[Opening Data supplied section]
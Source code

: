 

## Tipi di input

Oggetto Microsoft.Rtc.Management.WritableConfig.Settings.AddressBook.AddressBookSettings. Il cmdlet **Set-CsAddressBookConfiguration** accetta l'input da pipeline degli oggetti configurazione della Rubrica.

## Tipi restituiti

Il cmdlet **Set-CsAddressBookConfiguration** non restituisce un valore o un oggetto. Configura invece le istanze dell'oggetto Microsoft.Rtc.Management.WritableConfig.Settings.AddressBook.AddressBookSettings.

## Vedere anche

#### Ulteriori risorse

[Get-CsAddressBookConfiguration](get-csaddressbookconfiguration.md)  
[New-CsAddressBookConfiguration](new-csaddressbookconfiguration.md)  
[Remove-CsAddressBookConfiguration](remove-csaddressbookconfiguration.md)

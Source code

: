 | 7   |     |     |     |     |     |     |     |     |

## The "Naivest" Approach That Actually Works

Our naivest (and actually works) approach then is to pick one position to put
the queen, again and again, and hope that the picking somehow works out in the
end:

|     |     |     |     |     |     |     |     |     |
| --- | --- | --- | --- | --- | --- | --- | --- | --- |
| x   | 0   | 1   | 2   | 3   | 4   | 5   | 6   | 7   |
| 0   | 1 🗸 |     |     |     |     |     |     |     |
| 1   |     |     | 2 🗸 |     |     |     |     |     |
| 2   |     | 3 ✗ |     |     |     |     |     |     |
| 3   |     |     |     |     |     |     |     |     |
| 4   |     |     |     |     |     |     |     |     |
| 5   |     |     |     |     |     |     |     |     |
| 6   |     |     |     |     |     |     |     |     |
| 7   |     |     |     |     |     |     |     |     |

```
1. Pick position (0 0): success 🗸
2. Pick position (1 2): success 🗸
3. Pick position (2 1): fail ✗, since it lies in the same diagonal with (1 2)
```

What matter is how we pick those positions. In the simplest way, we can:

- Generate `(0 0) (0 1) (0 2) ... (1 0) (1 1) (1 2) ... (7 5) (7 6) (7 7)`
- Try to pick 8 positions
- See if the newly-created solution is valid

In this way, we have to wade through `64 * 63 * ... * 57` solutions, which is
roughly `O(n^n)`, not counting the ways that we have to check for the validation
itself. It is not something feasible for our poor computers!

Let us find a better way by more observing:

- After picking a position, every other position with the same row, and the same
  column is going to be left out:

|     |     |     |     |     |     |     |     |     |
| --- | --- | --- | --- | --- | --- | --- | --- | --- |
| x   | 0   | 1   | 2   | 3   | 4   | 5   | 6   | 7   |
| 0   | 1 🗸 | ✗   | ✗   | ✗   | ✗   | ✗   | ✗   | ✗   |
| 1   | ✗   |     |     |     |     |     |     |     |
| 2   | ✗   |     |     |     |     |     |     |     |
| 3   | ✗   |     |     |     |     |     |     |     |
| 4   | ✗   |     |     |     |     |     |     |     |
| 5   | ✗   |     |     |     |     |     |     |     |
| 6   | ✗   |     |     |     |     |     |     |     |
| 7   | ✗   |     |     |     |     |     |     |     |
[Closing Data supplied section]
* **About this task**
The entries above hold a line with "- Try to pick 8 positions" and a later line with "Let us find". Write out exactly those lines and all lines between, nothing more.

* **Solution**
- Try to pick 8 positions
- See if the newly-created solution is valid

In this way, we have to wade through `64 * 63 * ... * 57` solutions, which is
roughly `O(n^n)`, not counting the ways that we have to check for the validation
itself. It is not something feasible for our poor computers!

Let us find a better way by more observing:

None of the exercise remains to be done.